Porque nunca había sospechado que una calle de Madrid pudiera ofrecer tantas estampas y tantas historias sin moverse de casa. Veo desde mi balcón señoras mayores con mascarilla y carrito, siempre con carrito, por si alguien dudaba que van a hacer la compra; o gente con mascotas que pasan seguros y ufanos, sabiendo que la ley ampara sus paseos. Pero en cambio me pregunto dónde habrán volado los adolescentes que se besaban en los bancos, los niños con patinete o los jóvenes con mochilas y cascos camino de clase o del trabajo.
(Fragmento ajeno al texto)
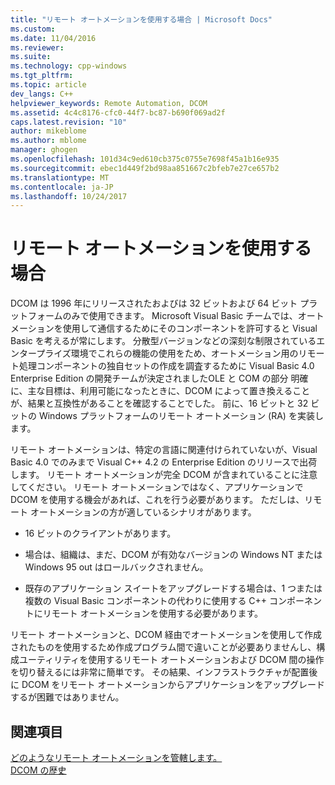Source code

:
 ```yaml
---
title: "リモート オートメーションを使用する場合 | Microsoft Docs"
ms.custom: 
ms.date: 11/04/2016
ms.reviewer: 
ms.suite: 
ms.technology: cpp-windows
ms.tgt_pltfrm: 
ms.topic: article
dev_langs: C++
helpviewer_keywords: Remote Automation, DCOM
ms.assetid: 4c4c8176-cfc0-44f7-bc87-b690f069ad2f
caps.latest.revision: "10"
author: mikeblome
ms.author: mblome
manager: ghogen
ms.openlocfilehash: 101d34c9ed610cb375c0755e7698f45a1b16e935
ms.sourcegitcommit: ebec1d449f2bd98aa851667c2bfeb7e27ce657b2
ms.translationtype: MT
ms.contentlocale: ja-JP
ms.lasthandoff: 10/24/2017
---
```

# <a name="where-does-remote-automation-fit-in"></a>リモート オートメーションを使用する場合
DCOM は 1996 年にリリースされたおよびは 32 ビットおよび 64 ビット プラットフォームのみで使用できます。 Microsoft Visual Basic チームでは、オートメーションを使用して通信するためにそのコンポーネントを許可すると Visual Basic を考えるが常にします。 分散型バージョンなどの深刻な制限されているエンタープライズ環境でこれらの機能の使用をため、オートメーション用のリモート処理コンポーネントの独自セットの作成を調査するために Visual Basic 4.0 Enterprise Edition の開発チームが決定されましたOLE と COM の部分 明確に、主な目標は、利用可能になったときに、DCOM によって置き換えることが、結果と互換性があることを確認することでした。 前に、16 ビットと 32 ビットの Windows プラットフォームのリモート オートメーション (RA) を実装します。  
  
 リモート オートメーションは、特定の言語に関連付けられていないが、Visual Basic 4.0 でのみまで Visual C++ 4.2 の Enterprise Edition のリリースで出荷します。 リモート オートメーションが完全 DCOM が含まれていることに注意してください。 リモート オートメーションではなく、アプリケーションで DCOM を使用する機会があれば、これを行う必要があります。 ただしは、リモート オートメーションの方が適しているシナリオがあります。  
  
-   16 ビットのクライアントがあります。  
  
-   場合は、組織は、まだ、DCOM が有効なバージョンの Windows NT または Windows 95 out はロールバックされません。  
  
-   既存のアプリケーション スイートをアップグレードする場合は、1 つまたは複数の Visual Basic コンポーネントの代わりに使用する C++ コンポーネントにリモート オートメーションを使用する必要があります。  
  
 リモート オートメーションと、DCOM 経由でオートメーションを使用して作成されたものを使用するため作成プログラム間で違いことが必要ありませんし、構成ユーティリティを使用するリモート オートメーションおよび DCOM 間の操作を切り替えるには非常に簡単です。 その結果、インフラストラクチャが配置後に DCOM をリモート オートメーションからアプリケーションをアップグレードするが困難ではありません。  
  
## <a name="see-also"></a>関連項目  
 [どのようなリモート オートメーションを管轄します。](what-does-remote-automation-provide-q.md)   
 [DCOM の歴史](../mfc/history-of-dcom.md)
La calle tiene ahora más silencio, más vacío, y un ritmo lento y débil, como si hubiera envejecido de repente.

Fotografía Enzo Selleiro

La ventana y el balcón o, en otras palabras, la frontera entre el interior y el exterior de nuestras vidas que ahora se nos prohíbe traspasar. Por ello, este es también tiempo para leer la casa que habitamos, en un ejercicio de claras reminiscencias bachelardianas. En su célebre Poética del Espacio, Gastón Bachelard nos invita a buscar el valor de los espacios amados y vividos, a un topoanálisis de los modos de habitar la casa y de las emociones y recuerdos que encierra.Tiempo, por tanto, de descubrir las numerosas cartografías de nuestra vida olvidadas en cajones y altillos : aquella postal, los apuntes de clase, el primer dibujo de los hijos o la factura que tanto costó pagar. Detrás de todo eso estamos nosotros, lo que fuimos y lo que sentimos cuando éramos más jóvenes y no había ninguna pandemia, por lo menos de carácter oficial. Historias y más historias, propias y ajenas, encerradas en las estanterías o sobre los vinilos que estos días volvemos a escuchar tras quitarles el polvo; y no digamos- para no caer en la nostalgia- en esos álbumes de fotos que detuvieron para siempre un instante y un tiempo feliz.

Fotografía Enzo Selleiro

Resulta paradójico que en la era del streaming y demás avances sea precisamente el Dúo Dinámico– idolos de mi adolescencia- los que hoy nos animan a los pobres mortales con los acordes de Resistiré. Nunca pensaron mis adorados Manolo y Ramón- ni tampoco nosotras, sus fans- que iban a ser de nuevo, ya en plena vejez, las estrellas del momento. Lo cual demuestra que todo pasa y todo queda, como decía el poeta, y que llegará de nuevo un tiempo en que volverán los adolescentes a hacerse un ovillo sobre los bancos de la calle y las señoras mayores podrán pasear sin mascarilla y sin carrito de la compra. Y recordaremos este tiempo de resistencia hilvanado historias sobre aquella primavera que floreció aunque estaba cerrado El Corte Inglés; y sobre aquellos días en los que descubrimos la calle, los vecinos y tantas otras cosas que nunca antes habíamos mirado.